Крестный ход – Машина скорой помощи, которая возит больных.
Слово «пост» ассоциировалось во всех ответах только с пограничником или милиционером.
Об обеднении русского литературного языка из-за насильственного изгнания из него церковно-славянских элементов находим соответствующие строки у А. Л. Бема («Церковь и русский литературный язык», изд. Русского научно-исследовательского объединения в Праге, 1944, стр. 57):
«Когда в Советской России закрывали церкви и насаждали безбожие, то не думали о том, что, разрушая Церковь, не только подрывают нравственные основы народа, но в корне подрезают тот язык, на котором держатся образованность и культура. Только позже стали задумываться над тем, что наступает заметное обеднение языковой культуры, что беднеет язык и выхолащивается его сердцевина. Из языка стали исчезать слова и обороты, необходимые для выражения более сложных понятий, от чего страдала даже чисто материальная культура, не говоря уже о духовной.

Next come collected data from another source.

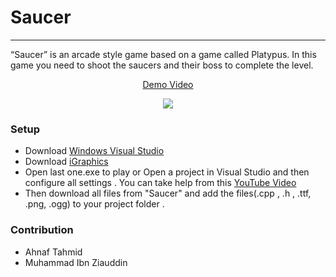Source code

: # Saucer
----
“Saucer” is an arcade style game based on a game called Platypus. In this game you need to shoot the saucers and their boss to complete the level.
<center>

[Demo Video](https://youtu.be/NqgSvRCT0iE?si=QulLWcrK89V9hg6Z)

<p align="center">
<img src="https://steamuserimages-a.akamaihd.net/ugc/895518197415583097/DAA506EFF8261768D4B32EDA944E2B4A333C3337/">
</p>

</center>

### Setup
- Download [Windows Visual Studio](https://visualstudio.microsoft.com/downloads/) 
- Download [iGraphics](https://www.dropbox.com/s/4eykq1sbiv2wy1p/iGraphics%20Files%20Updated.zip?dl=0)
- Open last one.exe to play or Open a project in Visual Studio and then configure all settings .
  You can take help from this [YouTube Video](https://www.youtube.com/watch?v=CL3YYkCdbvI&list=PLWxyqfNEyneg_xWZqpdsFulYAgzZYn4cL)
- Then download all files from "Saucer" and add the files(.cpp , .h , .ttf, .png, .ogg) to your project folder .


### Contribution
- Ahnaf Tahmid
- Muhammad Ibn Ziauddin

В современной советской литературе рассеяно немало примеров языковой беспомощности русского среднего человека во всех случаях, где ему приходится коснуться тем, выходящих за рамки обыкновенного житейского разговора…
…Насколько далеко пошло это обеднение современного русского разговорного языка, в связи с ослаблением влияния Церкви, видно также из тех примечаний, которыми вынуждены редакторы сопровождать издания памятников нашего недавнего прошлого…»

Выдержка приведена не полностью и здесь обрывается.